The six-day rolling rally will touch down in several cities that have special meaning for the presumptive Democratic nominee, campaign officials and Kerry's daughters, Alexandra and Vanessa, told reporters yesterday. Kerry's family, and vice presidential nominee John Edwards and his family, will come to Colorado on Friday and fan out eastward.

"They're going to blaze their own version of America's freedom trail to the convention," said Kerry's campaign chairwoman, Jeanne Shaheen, a former New Hampshire governor. Kerry has named his six-day "roll-in" to the convention after Boston's Freedom Trail, the 3-mile brick path that passes by monuments and scenes from the Revolutionary War.

After Aurora, Kerry will visit Sioux City, Iowa, where he has repeatedly evoked the "can-do spirit" of the Lewis and Clark expedition that passed through there 200 years ago; Columbus, Ohio, to recall the rise of the railroads and raise the need for new jobs; Cape Canaveral, Fla., to talk about ambitious goal-setting, citing President Kennedy's call for putting an American on the moon; to Norfolk, Va., to tout his military background; and Philadelphia, to talk about America's role in the world.

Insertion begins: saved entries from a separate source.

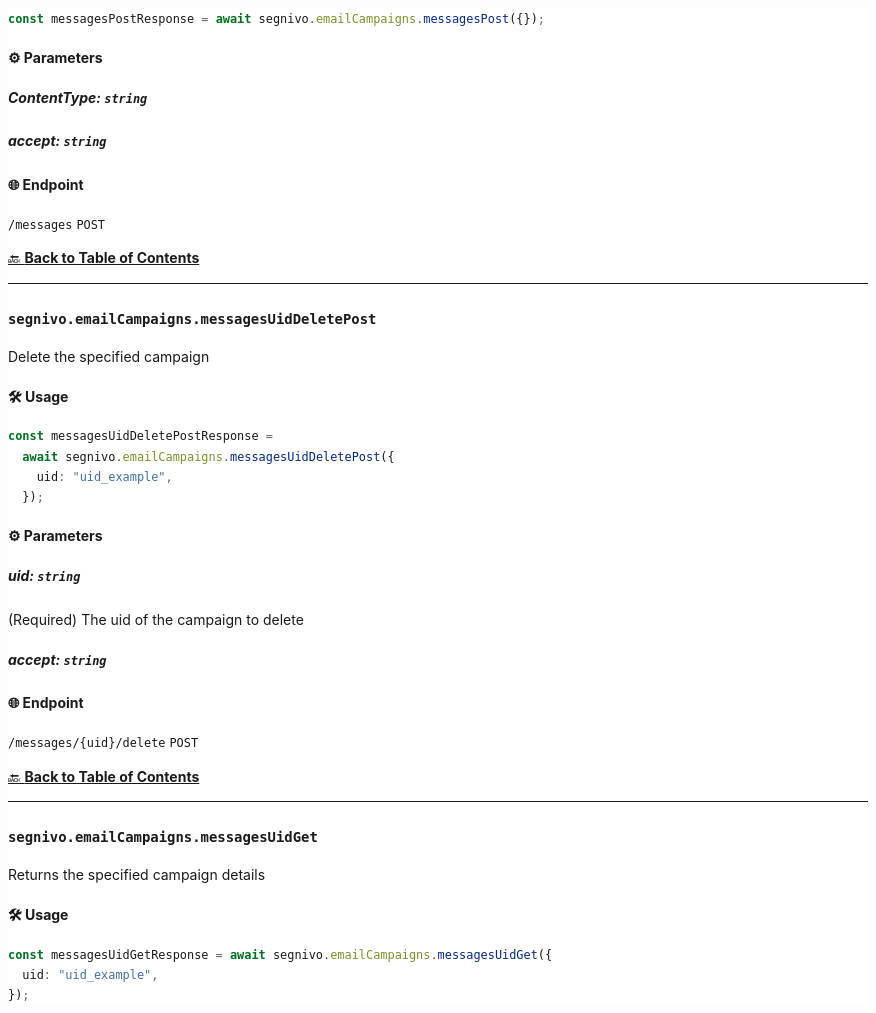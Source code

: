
 ```typescript
const messagesPostResponse = await segnivo.emailCampaigns.messagesPost({});
```

#### ⚙️ Parameters<a id="⚙️-parameters"></a>

##### ContentType: `string`<a id="contenttype-string"></a>

##### accept: `string`<a id="accept-string"></a>

#### 🌐 Endpoint<a id="🌐-endpoint"></a>

`/messages` `POST`

[🔙 **Back to Table of Contents**](#table-of-contents)

---


### `segnivo.emailCampaigns.messagesUidDeletePost`<a id="segnivoemailcampaignsmessagesuiddeletepost"></a>

Delete the specified campaign

#### 🛠️ Usage<a id="🛠️-usage"></a>

```typescript
const messagesUidDeletePostResponse =
  await segnivo.emailCampaigns.messagesUidDeletePost({
    uid: "uid_example",
  });
```

#### ⚙️ Parameters<a id="⚙️-parameters"></a>

##### uid: `string`<a id="uid-string"></a>

(Required) The uid of the campaign to delete

##### accept: `string`<a id="accept-string"></a>

#### 🌐 Endpoint<a id="🌐-endpoint"></a>

`/messages/{uid}/delete` `POST`

[🔙 **Back to Table of Contents**](#table-of-contents)

---


### `segnivo.emailCampaigns.messagesUidGet`<a id="segnivoemailcampaignsmessagesuidget"></a>

Returns the specified campaign details

#### 🛠️ Usage<a id="🛠️-usage"></a>

```typescript
const messagesUidGetResponse = await segnivo.emailCampaigns.messagesUidGet({
  uid: "uid_example",
});
```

Kerry is expected to arrive in Boston next Wednesday night or Thursday, campaign advisers said yesterday. They declined to say whether the candidate would walk from his Beacon Hill home to the FleetCenter on Thursday evening to enjoy sidewalk cheers before accepting the nomination that night.

The unveiling of Kerry's convention plans had a wobbly start yesterday, notable chiefly because campaign officials want to replicate the smooth successful debut of the vice presidential nominee, John Edwards, early this month. After noting that Kerry wanted to kick off the tour at his Colorado birthplace -- "the beginning of his family and service career," Shaheen said -- no one on a conference call with reporters could say how long Kerry had lived there.

"This is going to be embarrassing," Alexandra Kerry said on the call, also disclosing that she had never visited her father's birthplace. She recalled that her grandfather had been in Colorado to recuperate from an illness. "Several months," campaign spokeswoman Allison Dobson said. (Kerry was four months old when the family left for Groton, Mass.)

Alexandra Kerry -- who, along with her sister, has proved popular with campaign audiences -- was asked to comment on the Democratic convention's effect on day-to-day life in Boston and on the image of the city.

"I think it is a positive celebration, and I think it's sad that [a negative image is] something that has been perpetuated in the press," she asserted, before adding that, "for a lot of people, in some ways, in pragmatic, practical terms, it is an inconvenience."

Also yesterday, former senator Max Cleland, who is working to elect Kerry, accused President Bush of feeding Congress and the American people "a pack of lies" as justification for the war in Iraq.

"We were flat out lied to," the Georgia Democrat said, "by the president, by the vice president, and by the secretary of defense."